The Last Place God Made - Jack Higgins [45]
Mannie appeared and pushed a cigarette at me. 'You know, Neil, women are funny creatures. Not at all as we imagine them. The biggest mistake we make is to see them as we think they should be. Sometimes the reality is quite different...'
'All right, Mannie, point taken.' Great heavy spots of rain darkened the dry earth and I took down an oilskin coat and pulled it on. 'I'll go and check on Sister Maria Teresa. I'll see you later.'
I'd taken up her bag of tricks, an oilskin coat and a pressure lamp, earlier in case the vigil proved to be a prolonged one. Just as I reached the outer edge of Landro, I met her on the way in with the mother walking beside her carrying her newly-born infant in a blanket, the father following behind.
'A little girl,' Sister Maria Teresa announced, 'but they don't seem to mind. I'm going to stay the night with them. Will you let Joanna know for me?'
I accompanied them through the gathering darkness to the shack the couple called home, then I went back along the street to the hotel.
The rain was really coming down now in great solid waves and I sat at the bar with Figueiredo for a while, playing draughts and drinking some of that gin I'd brought in for him, waiting for it to stop.
After an hour, I gave up, lit my lamp and plunged down the steps into the rain.
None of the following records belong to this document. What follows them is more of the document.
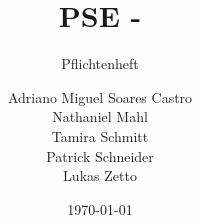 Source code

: \title{
    PSE -
}
\subtitle{Pflichtenheft}
\author{
    Adriano Miguel Soares Castro \\
    Nathaniel Mahl \\
    Tamira Schmitt \\
    Patrick Schneider \\
    Lukas Zetto
}

\date{\today}

\maketitle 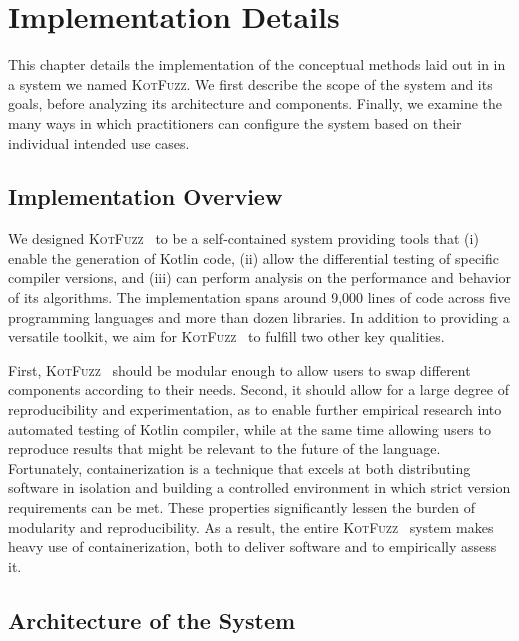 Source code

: \chapter{\label{cha:tool} Implementation Details}

\newcommand{\kf}{\textsc{KotFuzz}}

This chapter details the implementation of the conceptual methods
laid out in  in a system
we named \kf.
We first describe the scope of the system and its goals,
before analyzing its architecture and components.
Finally, we examine the many ways in which practitioners
can configure the system based on their individual intended use cases.

\section{\label{sec:overview}Implementation Overview}

We designed \kf~ to be a self-contained system providing tools
that (i) enable the generation of Kotlin code,
(ii) allow the differential testing of specific compiler versions,
and (iii) can perform analysis on the performance
and behavior of its algorithms.
The implementation spans around 9,000 lines of code
across five programming languages and more than dozen libraries.
In addition to providing a versatile toolkit, we aim for
\kf~ to fulfill two other key qualities.

First, \kf~ should be modular enough to allow users
to swap different components according to their needs.
Second, it should allow for a large degree of reproducibility
and experimentation, as to enable further empirical research into 
automated testing of Kotlin compiler, while at the same time
allowing users to reproduce results that might be relevant to the
future of the language.
Fortunately, containerization is a technique that excels
at both distributing software in isolation and building a controlled
environment in which strict version requirements can be met.
These properties significantly lessen the burden of modularity
and reproducibility.
As a result, the entire \kf~ system makes heavy use of containerization,
both to deliver software and to empirically assess it.


\section{\label{sec:architecture}Architecture of the System}

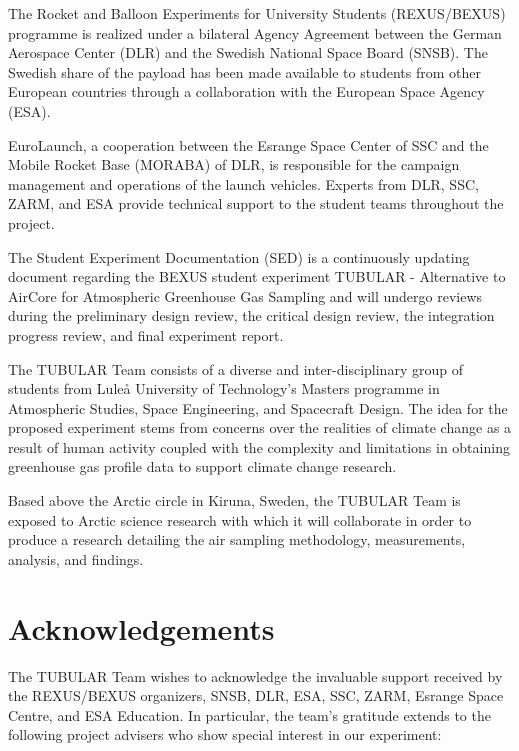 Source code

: \documentclass[a4paper,12pt,twoside]{article}
\begin{document}
The Rocket and Balloon Experiments for University Students (REXUS/BEXUS) programme is realized under a bilateral Agency Agreement between the German Aerospace Center (DLR) and the Swedish National Space Board (SNSB). The Swedish share of the
payload has been made available to students from other European countries through a collaboration with the European Space Agency (ESA).

EuroLaunch, a cooperation between the Esrange Space Center of SSC and the Mobile Rocket Base (MORABA) of DLR, is responsible for the campaign management and operations of the launch vehicles. Experts from DLR, SSC, ZARM, and ESA provide
technical support to the student teams throughout the project.

The Student Experiment Documentation (SED) is a continuously updating document regarding the BEXUS student experiment TUBULAR - Alternative to AirCore for Atmospheric Greenhouse Gas Sampling and will undergo reviews during the preliminary design review, the critical design review, the integration progress review, and final experiment report.

The TUBULAR Team consists of a diverse and inter-disciplinary group of students from Luleå University of Technology's Masters programme in Atmospheric Studies, Space Engineering, and Spacecraft Design. The idea for the proposed experiment stems from concerns over the realities of climate change as a result of human activity coupled with the complexity and limitations in obtaining greenhouse gas profile data to support climate change research.

Based above the Arctic circle in Kiruna, Sweden, the TUBULAR Team is exposed to Arctic science research with which it will collaborate in order to produce a research detailing the air sampling methodology, measurements, analysis, and findings.



\newpage
\section*{Acknowledgements} \markboth{}{}

The TUBULAR Team wishes to acknowledge the invaluable support received by the REXUS/BEXUS organizers, SNSB, DLR, ESA, SSC, ZARM, Esrange Space Centre, and ESA Education. In particular, the team's gratitude extends to the following project advisers who show special interest in our experiment:
\end{document}
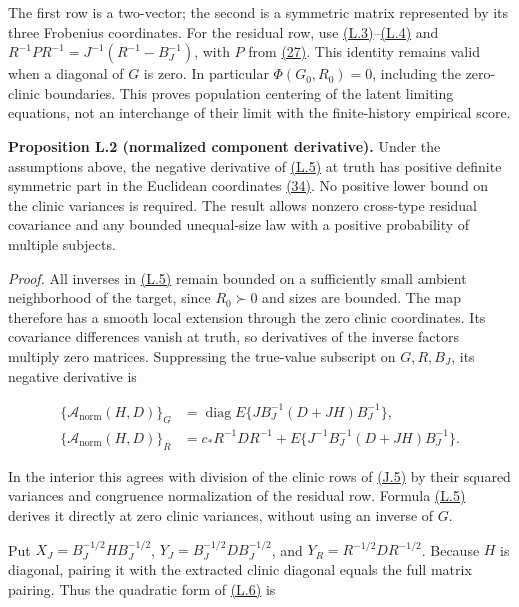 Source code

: \documentclass[11pt]{article}
\begin{document}
The first row is a two-vector; the second is a symmetric matrix represented by its three Frobenius coordinates. For the residual row, use \hyperref[eq:L.3]{(L.3)}--\hyperref[eq:L.4]{(L.4)} and
\(R^{-1}P R^{-1}=J^{-1}(R^{-1}-B_J^{-1})\), with \(P\) from \hyperref[eq:27]{(27)}. This identity remains valid when a diagonal of \(G\) is zero. In particular \(\Phi(G_0,R_0)=0\), including the zero-clinic boundaries. This proves population centering of the latent limiting equations, not an interchange of their limit with the finite-history empirical score.

\label{res:Proposition-L.2}
\textbf{Proposition L.2 (normalized component derivative).} Under the assumptions above, the negative derivative of \hyperref[eq:L.5]{(L.5)} at truth has positive definite symmetric part in the Euclidean coordinates \hyperref[eq:34]{(34)}. No positive lower bound on the clinic variances is required. The result allows nonzero cross-type residual covariance and any bounded unequal-size law with a positive probability of multiple subjects.

\emph{Proof.} All inverses in \hyperref[eq:L.5]{(L.5)} remain bounded on a sufficiently small ambient neighborhood of the target, since \(R_0\succ0\) and sizes are bounded. The map therefore has a smooth local extension through the zero clinic coordinates. Its covariance differences vanish at truth, so derivatives of the inverse factors multiply zero matrices. Suppressing the true-value subscript on \(G,R,B_J\), its negative derivative is

\begin{equation*}
\begin{aligned}
\{\mathcal A_{\mathrm{norm}}(H,D)\}_G
 &=\operatorname{diag}E\{J B_J^{-1}(D+JH)B_J^{-1}\},\\
\{\mathcal A_{\mathrm{norm}}(H,D)\}_R
 &=c_*R^{-1}DR^{-1}
 +E\{J^{-1}B_J^{-1}(D+JH)B_J^{-1}\}.
\end{aligned}\tag{L.6}\label{eq:L.6}
\end{equation*}

In the interior this agrees with division of the clinic rows of \hyperref[eq:J.5]{(J.5)} by their squared variances and congruence normalization of the residual row. Formula \hyperref[eq:L.5]{(L.5)} derives it directly at zero clinic variances, without using an inverse of \(G\).

Put \(X_J=B_J^{-1/2}HB_J^{-1/2}\), \(Y_J=B_J^{-1/2}DB_J^{-1/2}\), and \(Y_R=R^{-1/2}DR^{-1/2}\). Because \(H\) is diagonal, pairing it with the extracted clinic diagonal equals the full matrix pairing. Thus the quadratic form of \hyperref[eq:L.6]{(L.6)} is
\end{document}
The force was really tremendous. It was like being in a small enclosed world, completely alone and for some reason, I felt exhilarated.
Light streamed through the closed shutters when I went up the steps to the veranda of the house and a gramophone was playing. I stood there for a moment listening to the murmur of voices, the laughter, then knocked on the door.
Hannah opened it. He was in his shirtsleeves and held a glass of Scotch in one hand. I didn't give him a chance to say anything.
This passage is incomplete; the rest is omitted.